■ **Provided information**
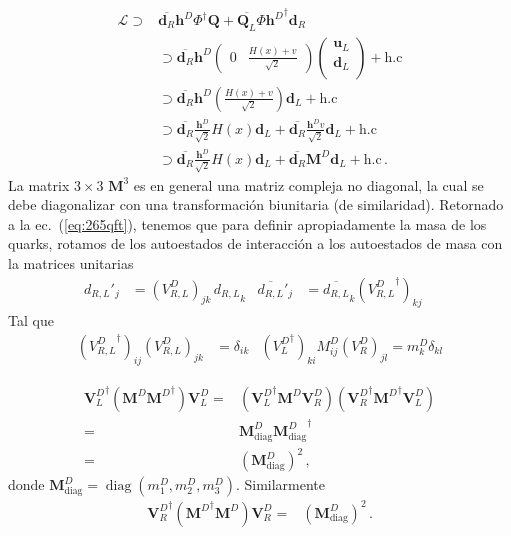 \begin{frame}
\begin{align}
  \mathcal{L}\supset&\overline{\mathbf{d}_R} \mathbf{h}^D \Phi^\dagger \mathbf{Q}+\overline{\mathbf{Q}_L}\Phi{\mathbf{h}^{D}}^\dagger  \mathbf{d}_R\nonumber\\
  &\supset\overline{\mathbf{d}_R} \mathbf{h}^D
  \begin{pmatrix}
    0 &
    \frac{H(x)+v}{\sqrt{2}}
  \end{pmatrix}
  \begin{pmatrix}
    \mathbf{u}_L\\
    \mathbf{d}_L\\
  \end{pmatrix}
  +\text{h.c}\nonumber\\
  &\supset\overline{\mathbf{d}_R} \mathbf{h}^D
  \left(\frac{H(x)+v}{\sqrt{2}}\right)\mathbf{d}_L
  +\text{h.c}\nonumber\\
  &\supset\overline{\mathbf{d}_R} \frac{\mathbf{h}^D}{\sqrt{2}}H(x)\mathbf{d}_L
  +\overline{\mathbf{d}_R} \frac{\mathbf{h}^Dv}{\sqrt{2}}\mathbf{d}_L
      +\text{h.c}\nonumber\\
  &\supset\overline{\mathbf{d}_R} \frac{\mathbf{h}^D}{\sqrt{2}}H(x)\mathbf{d}_L
  +\overline{\mathbf{d}_R} \mathbf{M}^D\mathbf{d}_L
      +\text{h.c}\,.
\end{align}
La matrix $3\times 3$ $\mathbf{M}^3$ es en general una matriz compleja no diagonal, la cual se debe diagonalizar con una transformación biunitaria (de similaridad).
Retornado a la ec.~(\ref{eq:265qft}), tenemos que para definir apropiadamente la masa de los quarks, rotamos de los autoestados de interacción a los autoestados de masa con la matrices unitarias
\begin{align}
  \label{eq:229qft}
  {d_{R,L}}'_j&=(V^D_{R,L})_{jk}\, {d_{R,L}}_k&   \overline{d_{R,L}}'_j&=\overline{d_{R,L}}_k({V^D_{R,L}}^\dagger)_{kj}\,&
\end{align}
Tal que
\begin{align}
  ({V^D_{R,L}}^\dagger)_{ij}(V^D_{R,L})_{jk}&=\delta_{ik}& ({V^D_L}^\dagger)_{ki}M^D_{ij}(V^D_R)_{jl}=m^D_k\delta_{kl}
\end{align}

\begin{align}
 {\mathbf{V}_L^D}^\dagger \left(\mathbf{M}^D{\mathbf{M}^D}^\dagger\right)\mathbf{V}_L^D=&
 \left({\mathbf{V}_L^D}^\dagger \mathbf{M}^D\mathbf{V}_R^D\right)\left({\mathbf{V}_R^D}^\dagger{\mathbf{M}^D}^\dagger\mathbf{V}_L^D\right)\nonumber\\
 =& \mathbf{M}^D_{\text{diag}}{\mathbf{M}^D_{\text{diag}}}^\dagger\nonumber\\
 =& \left({\mathbf{M}^D_{\text{diag}}}\right)^2\,,
\end{align}
donde $\mathbf{M}^D_{\text{diag}}=\operatorname{diag}(m_1^D,m_2^D,m_3^D)$. Similarmente
\begin{align}
  {\mathbf{V}_R^D}^\dagger \left({\mathbf{M}^D}^\dagger\mathbf{M}^D\right)\mathbf{V}_R^D=& \left({\mathbf{M}^D_{\text{diag}}}\right)^2\,.
\end{align}


\end{frame}
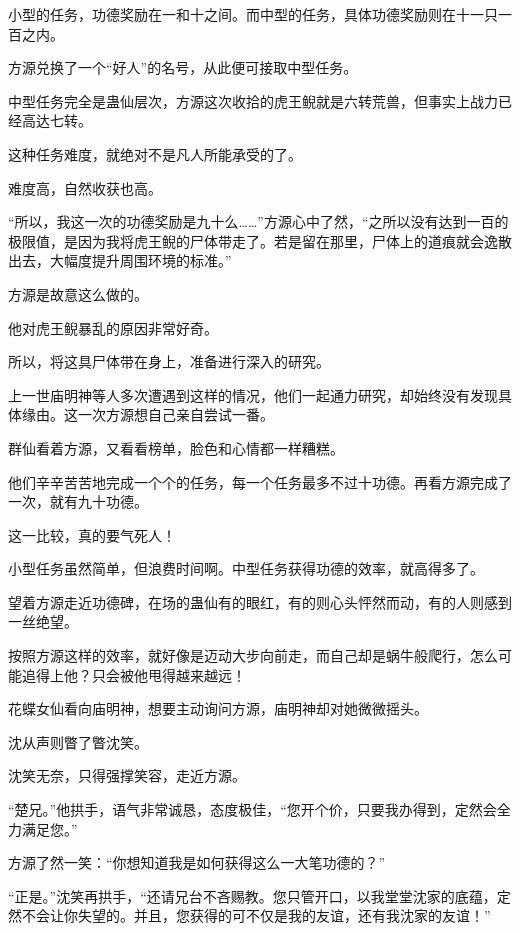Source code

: 
\begin{this_body}



小型的任务，功德奖励在一和十之间。而中型的任务，具体功德奖励则在十一只一百之内。

方源兑换了一个“好人”的名号，从此便可接取中型任务。

中型任务完全是蛊仙层次，方源这次收拾的虎王鲵就是六转荒兽，但事实上战力已经高达七转。

这种任务难度，就绝对不是凡人所能承受的了。

难度高，自然收获也高。

“所以，我这一次的功德奖励是九十么……”方源心中了然，“之所以没有达到一百的极限值，是因为我将虎王鲵的尸体带走了。若是留在那里，尸体上的道痕就会逸散出去，大幅度提升周围环境的标准。”

方源是故意这么做的。

他对虎王鲵暴乱的原因非常好奇。

所以，将这具尸体带在身上，准备进行深入的研究。

上一世庙明神等人多次遭遇到这样的情况，他们一起通力研究，却始终没有发现具体缘由。这一次方源想自己亲自尝试一番。

群仙看着方源，又看看榜单，脸色和心情都一样糟糕。

他们辛辛苦苦地完成一个个的任务，每一个任务最多不过十功德。再看方源完成了一次，就有九十功德。

这一比较，真的要气死人！

小型任务虽然简单，但浪费时间啊。中型任务获得功德的效率，就高得多了。

望着方源走近功德碑，在场的蛊仙有的眼红，有的则心头怦然而动，有的人则感到一丝绝望。

按照方源这样的效率，就好像是迈动大步向前走，而自己却是蜗牛般爬行，怎么可能追得上他？只会被他甩得越来越远！

花蝶女仙看向庙明神，想要主动询问方源，庙明神却对她微微摇头。

沈从声则瞥了瞥沈笑。

沈笑无奈，只得强撑笑容，走近方源。

“楚兄。”他拱手，语气非常诚恳，态度极佳，“您开个价，只要我办得到，定然会全力满足您。”

方源了然一笑：“你想知道我是如何获得这么一大笔功德的？”

“正是。”沈笑再拱手，“还请兄台不吝赐教。您只管开口，以我堂堂沈家的底蕴，定然不会让你失望的。并且，您获得的可不仅是我的友谊，还有我沈家的友谊！”


\end{this_body}
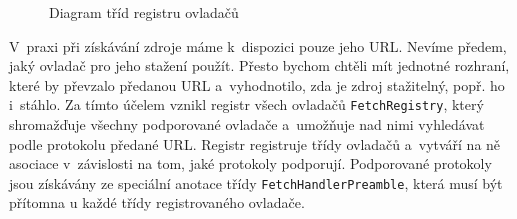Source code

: \begin{figure}[H]
  \begin{center}
    \caption{Diagram tříd registru ovladačů}
    \label{Figure.FetchRegistry}
  \end{center}
\end{figure}

V~praxi při získávání zdroje máme k~dispozici pouze jeho URL. Nevíme předem, jaký ovladač pro jeho stažení použít. Přesto bychom chtěli mít jednotné rozhraní, které by převzalo předanou URL a~vyhodnotilo, zda je zdroj stažitelný, popř. ho i~stáhlo. Za tímto účelem vznikl registr všech ovladačů \texttt{FetchRegistry}, který shromažďuje všechny podporované ovladače a~umožňuje nad nimi vyhledávat podle protokolu předané URL. Registr registruje třídy ovladačů a~vytváří na ně asociace v~závislosti na tom, jaké protokoly podporují. Podporované protokoly jsou získávány ze speciální anotace třídy \texttt{FetchHandlerPreamble}, která musí být přítomna u každé třídy registrovaného ovladače.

■ **Exercise directions**
Give back every record above word for word; the pictures have no place in it.

■ **Answer section**
 \begin{frame}
\begin{align}
  \mathcal{L}\supset&\overline{\mathbf{d}_R} \mathbf{h}^D \Phi^\dagger \mathbf{Q}+\overline{\mathbf{Q}_L}\Phi{\mathbf{h}^{D}}^\dagger  \mathbf{d}_R\nonumber\\
  &\supset\overline{\mathbf{d}_R} \mathbf{h}^D
  \begin{pmatrix}
    0 &
    \frac{H(x)+v}{\sqrt{2}}
  \end{pmatrix}
  \begin{pmatrix}
    \mathbf{u}_L\\
    \mathbf{d}_L\\
  \end{pmatrix}
  +\text{h.c}\nonumber\\
  &\supset\overline{\mathbf{d}_R} \mathbf{h}^D
  \left(\frac{H(x)+v}{\sqrt{2}}\right)\mathbf{d}_L
  +\text{h.c}\nonumber\\
  &\supset\overline{\mathbf{d}_R} \frac{\mathbf{h}^D}{\sqrt{2}}H(x)\mathbf{d}_L
  +\overline{\mathbf{d}_R} \frac{\mathbf{h}^Dv}{\sqrt{2}}\mathbf{d}_L
      +\text{h.c}\nonumber\\
  &\supset\overline{\mathbf{d}_R} \frac{\mathbf{h}^D}{\sqrt{2}}H(x)\mathbf{d}_L
  +\overline{\mathbf{d}_R} \mathbf{M}^D\mathbf{d}_L
      +\text{h.c}\,.
\end{align}
La matrix $3\times 3$ $\mathbf{M}^3$ es en general una matriz compleja no diagonal, la cual se debe diagonalizar con una transformación biunitaria (de similaridad).
Retornado a la ec.~(\ref{eq:265qft}), tenemos que para definir apropiadamente la masa de los quarks, rotamos de los autoestados de interacción a los autoestados de masa con la matrices unitarias
\begin{align}
  \label{eq:229qft}
  {d_{R,L}}'_j&=(V^D_{R,L})_{jk}\, {d_{R,L}}_k&   \overline{d_{R,L}}'_j&=\overline{d_{R,L}}_k({V^D_{R,L}}^\dagger)_{kj}\,&
\end{align}
Tal que
\begin{align}
  ({V^D_{R,L}}^\dagger)_{ij}(V^D_{R,L})_{jk}&=\delta_{ik}& ({V^D_L}^\dagger)_{ki}M^D_{ij}(V^D_R)_{jl}=m^D_k\delta_{kl}
\end{align}

\begin{align}
 {\mathbf{V}_L^D}^\dagger \left(\mathbf{M}^D{\mathbf{M}^D}^\dagger\right)\mathbf{V}_L^D=&
 \left({\mathbf{V}_L^D}^\dagger \mathbf{M}^D\mathbf{V}_R^D\right)\left({\mathbf{V}_R^D}^\dagger{\mathbf{M}^D}^\dagger\mathbf{V}_L^D\right)\nonumber\\
 =& \mathbf{M}^D_{\text{diag}}{\mathbf{M}^D_{\text{diag}}}^\dagger\nonumber\\
 =& \left({\mathbf{M}^D_{\text{diag}}}\right)^2\,,
\end{align}
donde $\mathbf{M}^D_{\text{diag}}=\operatorname{diag}(m_1^D,m_2^D,m_3^D)$. Similarmente
\begin{align}
  {\mathbf{V}_R^D}^\dagger \left({\mathbf{M}^D}^\dagger\mathbf{M}^D\right)\mathbf{V}_R^D=& \left({\mathbf{M}^D_{\text{diag}}}\right)^2\,.
\end{align}


\end{frame}
Source code

: 
\begin{this_body}



小型的任务，功德奖励在一和十之间。而中型的任务，具体功德奖励则在十一只一百之内。

方源兑换了一个“好人”的名号，从此便可接取中型任务。

中型任务完全是蛊仙层次，方源这次收拾的虎王鲵就是六转荒兽，但事实上战力已经高达七转。

这种任务难度，就绝对不是凡人所能承受的了。

难度高，自然收获也高。

“所以，我这一次的功德奖励是九十么……”方源心中了然，“之所以没有达到一百的极限值，是因为我将虎王鲵的尸体带走了。若是留在那里，尸体上的道痕就会逸散出去，大幅度提升周围环境的标准。”

方源是故意这么做的。

他对虎王鲵暴乱的原因非常好奇。

所以，将这具尸体带在身上，准备进行深入的研究。

上一世庙明神等人多次遭遇到这样的情况，他们一起通力研究，却始终没有发现具体缘由。这一次方源想自己亲自尝试一番。

群仙看着方源，又看看榜单，脸色和心情都一样糟糕。

他们辛辛苦苦地完成一个个的任务，每一个任务最多不过十功德。再看方源完成了一次，就有九十功德。

这一比较，真的要气死人！

小型任务虽然简单，但浪费时间啊。中型任务获得功德的效率，就高得多了。

望着方源走近功德碑，在场的蛊仙有的眼红，有的则心头怦然而动，有的人则感到一丝绝望。

按照方源这样的效率，就好像是迈动大步向前走，而自己却是蜗牛般爬行，怎么可能追得上他？只会被他甩得越来越远！

花蝶女仙看向庙明神，想要主动询问方源，庙明神却对她微微摇头。

沈从声则瞥了瞥沈笑。

沈笑无奈，只得强撑笑容，走近方源。

“楚兄。”他拱手，语气非常诚恳，态度极佳，“您开个价，只要我办得到，定然会全力满足您。”

方源了然一笑：“你想知道我是如何获得这么一大笔功德的？”

“正是。”沈笑再拱手，“还请兄台不吝赐教。您只管开口，以我堂堂沈家的底蕴，定然不会让你失望的。并且，您获得的可不仅是我的友谊，还有我沈家的友谊！”


\end{this_body}
Source code

: \begin{figure}[H]
  \begin{center}
    \caption{Diagram tříd registru ovladačů}
    \label{Figure.FetchRegistry}
  \end{center}
\end{figure}

V~praxi při získávání zdroje máme k~dispozici pouze jeho URL. Nevíme předem, jaký ovladač pro jeho stažení použít. Přesto bychom chtěli mít jednotné rozhraní, které by převzalo předanou URL a~vyhodnotilo, zda je zdroj stažitelný, popř. ho i~stáhlo. Za tímto účelem vznikl registr všech ovladačů \texttt{FetchRegistry}, který shromažďuje všechny podporované ovladače a~umožňuje nad nimi vyhledávat podle protokolu předané URL. Registr registruje třídy ovladačů a~vytváří na ně asociace v~závislosti na tom, jaké protokoly podporují. Podporované protokoly jsou získávány ze speciální anotace třídy \texttt{FetchHandlerPreamble}, která musí být přítomna u každé třídy registrovaného ovladače.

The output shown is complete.